Input below:
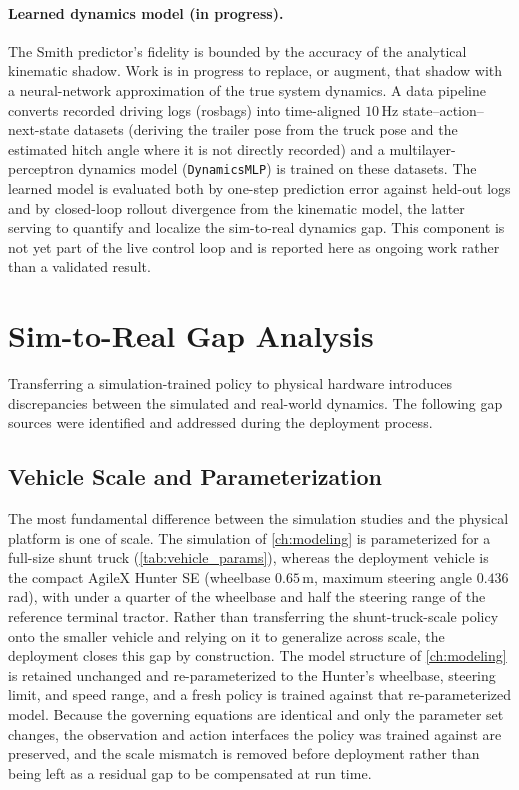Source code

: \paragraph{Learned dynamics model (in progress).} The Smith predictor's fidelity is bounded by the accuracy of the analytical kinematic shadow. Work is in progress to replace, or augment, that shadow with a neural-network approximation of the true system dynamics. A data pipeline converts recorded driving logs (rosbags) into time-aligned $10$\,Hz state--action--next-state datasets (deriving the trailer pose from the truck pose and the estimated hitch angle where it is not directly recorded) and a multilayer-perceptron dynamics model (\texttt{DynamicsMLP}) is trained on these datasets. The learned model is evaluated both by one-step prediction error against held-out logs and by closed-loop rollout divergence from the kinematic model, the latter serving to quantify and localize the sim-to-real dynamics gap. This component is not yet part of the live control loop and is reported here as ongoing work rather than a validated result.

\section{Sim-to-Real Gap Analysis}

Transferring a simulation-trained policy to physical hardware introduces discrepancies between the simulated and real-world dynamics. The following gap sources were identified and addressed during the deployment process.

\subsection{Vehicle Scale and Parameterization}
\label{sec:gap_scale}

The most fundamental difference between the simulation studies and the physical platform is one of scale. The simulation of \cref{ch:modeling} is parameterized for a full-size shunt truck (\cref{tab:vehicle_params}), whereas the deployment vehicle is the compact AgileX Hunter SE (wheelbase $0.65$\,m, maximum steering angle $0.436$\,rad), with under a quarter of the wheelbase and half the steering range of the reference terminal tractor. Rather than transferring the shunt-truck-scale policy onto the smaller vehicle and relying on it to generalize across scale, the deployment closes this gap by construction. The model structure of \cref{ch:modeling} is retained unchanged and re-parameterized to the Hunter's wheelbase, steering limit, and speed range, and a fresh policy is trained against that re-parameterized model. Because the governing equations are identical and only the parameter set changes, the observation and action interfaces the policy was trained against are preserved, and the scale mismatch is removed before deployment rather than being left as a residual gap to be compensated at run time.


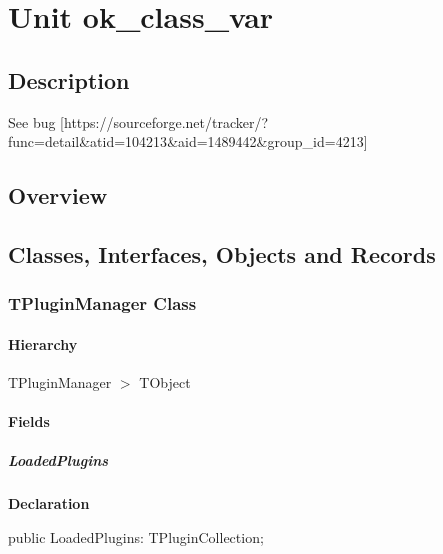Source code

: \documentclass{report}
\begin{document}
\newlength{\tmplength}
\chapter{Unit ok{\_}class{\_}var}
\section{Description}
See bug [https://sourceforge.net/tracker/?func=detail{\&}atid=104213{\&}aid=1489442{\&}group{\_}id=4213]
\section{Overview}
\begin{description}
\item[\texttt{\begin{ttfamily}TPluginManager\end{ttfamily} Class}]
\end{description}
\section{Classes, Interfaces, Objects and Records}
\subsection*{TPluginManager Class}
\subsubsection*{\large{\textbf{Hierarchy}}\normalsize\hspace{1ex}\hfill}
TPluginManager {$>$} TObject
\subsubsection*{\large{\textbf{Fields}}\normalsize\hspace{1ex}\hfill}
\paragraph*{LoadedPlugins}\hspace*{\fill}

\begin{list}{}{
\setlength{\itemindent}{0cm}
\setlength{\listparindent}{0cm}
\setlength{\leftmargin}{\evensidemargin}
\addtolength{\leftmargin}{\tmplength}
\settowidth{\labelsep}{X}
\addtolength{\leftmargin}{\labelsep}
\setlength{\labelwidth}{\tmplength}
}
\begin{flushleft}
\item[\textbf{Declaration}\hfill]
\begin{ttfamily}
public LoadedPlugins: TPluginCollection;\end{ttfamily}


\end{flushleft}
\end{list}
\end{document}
End of Input.
Input below:
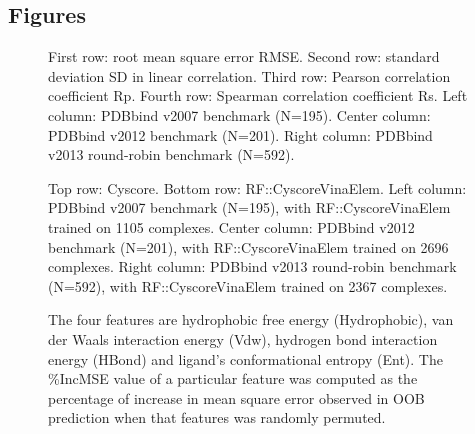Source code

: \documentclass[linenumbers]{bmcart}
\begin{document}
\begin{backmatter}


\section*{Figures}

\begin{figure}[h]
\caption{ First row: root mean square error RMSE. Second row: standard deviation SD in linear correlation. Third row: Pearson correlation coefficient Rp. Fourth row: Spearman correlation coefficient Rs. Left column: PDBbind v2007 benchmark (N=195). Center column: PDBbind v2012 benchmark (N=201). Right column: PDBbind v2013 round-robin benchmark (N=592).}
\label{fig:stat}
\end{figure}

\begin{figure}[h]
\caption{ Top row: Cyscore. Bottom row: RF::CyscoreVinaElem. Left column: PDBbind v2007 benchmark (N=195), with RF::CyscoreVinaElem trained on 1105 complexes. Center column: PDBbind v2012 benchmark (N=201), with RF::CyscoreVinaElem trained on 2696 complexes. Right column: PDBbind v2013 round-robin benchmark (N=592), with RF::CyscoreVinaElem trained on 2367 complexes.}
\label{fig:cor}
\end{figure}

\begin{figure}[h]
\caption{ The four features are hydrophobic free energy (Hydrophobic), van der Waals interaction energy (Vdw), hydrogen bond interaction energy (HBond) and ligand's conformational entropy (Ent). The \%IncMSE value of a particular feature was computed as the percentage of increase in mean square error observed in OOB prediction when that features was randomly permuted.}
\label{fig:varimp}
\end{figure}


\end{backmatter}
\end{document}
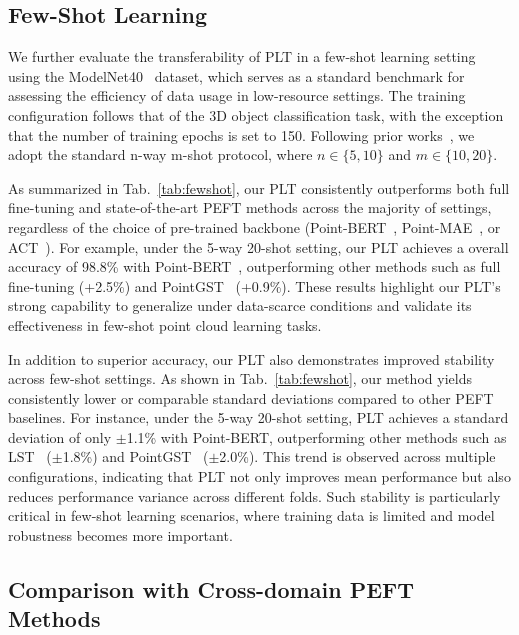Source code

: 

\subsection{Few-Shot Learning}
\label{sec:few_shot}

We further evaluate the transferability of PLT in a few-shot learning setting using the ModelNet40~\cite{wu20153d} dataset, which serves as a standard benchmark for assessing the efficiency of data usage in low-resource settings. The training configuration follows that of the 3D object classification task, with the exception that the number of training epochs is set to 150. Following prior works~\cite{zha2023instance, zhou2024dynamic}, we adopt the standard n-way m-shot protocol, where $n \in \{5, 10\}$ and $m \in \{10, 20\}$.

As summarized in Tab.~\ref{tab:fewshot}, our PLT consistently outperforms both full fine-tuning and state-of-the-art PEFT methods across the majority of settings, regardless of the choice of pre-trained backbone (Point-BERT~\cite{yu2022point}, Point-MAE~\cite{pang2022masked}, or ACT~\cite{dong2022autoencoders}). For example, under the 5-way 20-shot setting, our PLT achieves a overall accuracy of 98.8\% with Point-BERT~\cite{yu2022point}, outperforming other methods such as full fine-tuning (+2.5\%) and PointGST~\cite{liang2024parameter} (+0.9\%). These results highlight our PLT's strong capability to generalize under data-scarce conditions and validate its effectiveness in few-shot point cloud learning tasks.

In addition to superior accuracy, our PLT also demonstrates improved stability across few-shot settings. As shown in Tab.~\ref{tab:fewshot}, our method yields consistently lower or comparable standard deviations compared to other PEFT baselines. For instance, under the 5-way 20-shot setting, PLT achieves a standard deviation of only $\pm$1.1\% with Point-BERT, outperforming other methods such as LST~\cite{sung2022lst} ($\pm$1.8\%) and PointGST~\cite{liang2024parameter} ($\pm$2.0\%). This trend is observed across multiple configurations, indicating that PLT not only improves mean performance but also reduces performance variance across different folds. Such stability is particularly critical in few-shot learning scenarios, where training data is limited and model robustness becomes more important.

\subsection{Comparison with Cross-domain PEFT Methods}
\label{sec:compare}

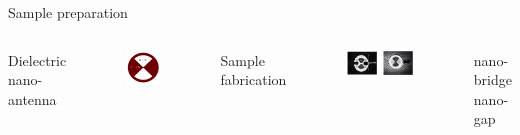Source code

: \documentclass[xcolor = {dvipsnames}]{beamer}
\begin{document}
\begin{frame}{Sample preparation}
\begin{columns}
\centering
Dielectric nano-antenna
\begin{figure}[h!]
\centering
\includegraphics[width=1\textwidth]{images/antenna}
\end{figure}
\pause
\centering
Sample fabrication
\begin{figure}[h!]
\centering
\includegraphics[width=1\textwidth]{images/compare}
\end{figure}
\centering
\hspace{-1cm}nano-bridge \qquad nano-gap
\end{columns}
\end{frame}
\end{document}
End of Input.
Input below:
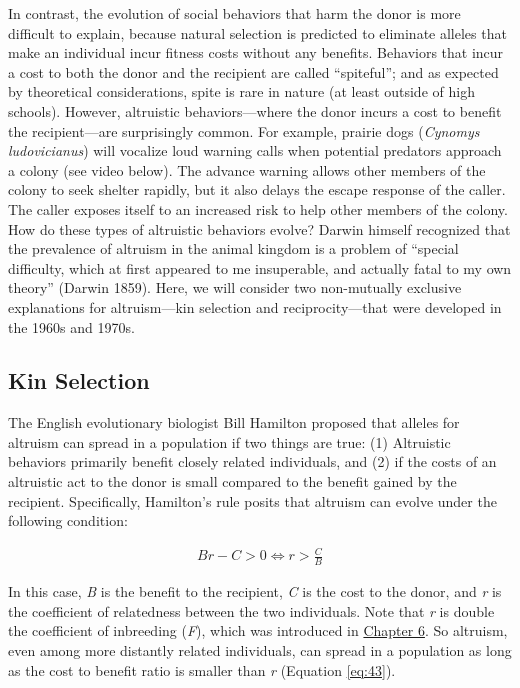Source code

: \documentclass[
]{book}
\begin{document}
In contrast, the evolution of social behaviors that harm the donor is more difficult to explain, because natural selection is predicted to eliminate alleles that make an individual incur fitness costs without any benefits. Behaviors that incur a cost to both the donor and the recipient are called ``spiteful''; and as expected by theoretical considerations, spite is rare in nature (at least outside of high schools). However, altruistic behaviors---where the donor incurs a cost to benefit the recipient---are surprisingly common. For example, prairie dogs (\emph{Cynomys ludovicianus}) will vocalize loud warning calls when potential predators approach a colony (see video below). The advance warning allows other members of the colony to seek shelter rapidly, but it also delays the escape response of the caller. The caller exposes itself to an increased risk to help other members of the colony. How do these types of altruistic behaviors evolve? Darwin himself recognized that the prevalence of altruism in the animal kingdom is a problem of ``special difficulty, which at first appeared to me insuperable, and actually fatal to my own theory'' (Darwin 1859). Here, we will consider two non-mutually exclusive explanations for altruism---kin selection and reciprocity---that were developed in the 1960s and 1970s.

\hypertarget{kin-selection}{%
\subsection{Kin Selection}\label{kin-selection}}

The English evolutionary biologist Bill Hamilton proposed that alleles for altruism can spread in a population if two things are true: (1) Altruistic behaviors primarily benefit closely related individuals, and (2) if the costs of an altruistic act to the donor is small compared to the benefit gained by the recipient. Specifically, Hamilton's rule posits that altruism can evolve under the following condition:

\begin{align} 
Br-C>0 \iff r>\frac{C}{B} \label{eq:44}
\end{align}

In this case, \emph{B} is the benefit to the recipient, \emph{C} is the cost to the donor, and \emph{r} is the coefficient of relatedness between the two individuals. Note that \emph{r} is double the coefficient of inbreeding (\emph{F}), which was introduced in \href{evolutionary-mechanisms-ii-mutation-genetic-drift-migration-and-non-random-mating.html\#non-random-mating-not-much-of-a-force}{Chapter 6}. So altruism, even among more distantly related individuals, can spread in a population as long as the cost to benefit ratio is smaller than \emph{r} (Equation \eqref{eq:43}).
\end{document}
End of Input.
* Problem statement *
Every line above that holds the string "round" should be copied into the answer.

* Problem solution *
\caption{ First row: root mean square error RMSE. Second row: standard deviation SD in linear correlation. Third row: Pearson correlation coefficient Rp. Fourth row: Spearman correlation coefficient Rs. Left column: PDBbind v2007 benchmark (N=195). Center column: PDBbind v2012 benchmark (N=201). Right column: PDBbind v2013 round-robin benchmark (N=592).}
\caption{ Top row: Cyscore. Bottom row: RF::CyscoreVinaElem. Left column: PDBbind v2007 benchmark (N=195), with RF::CyscoreVinaElem trained on 1105 complexes. Center column: PDBbind v2012 benchmark (N=201), with RF::CyscoreVinaElem trained on 2696 complexes. Right column: PDBbind v2013 round-robin benchmark (N=592), with RF::CyscoreVinaElem trained on 2367 complexes.}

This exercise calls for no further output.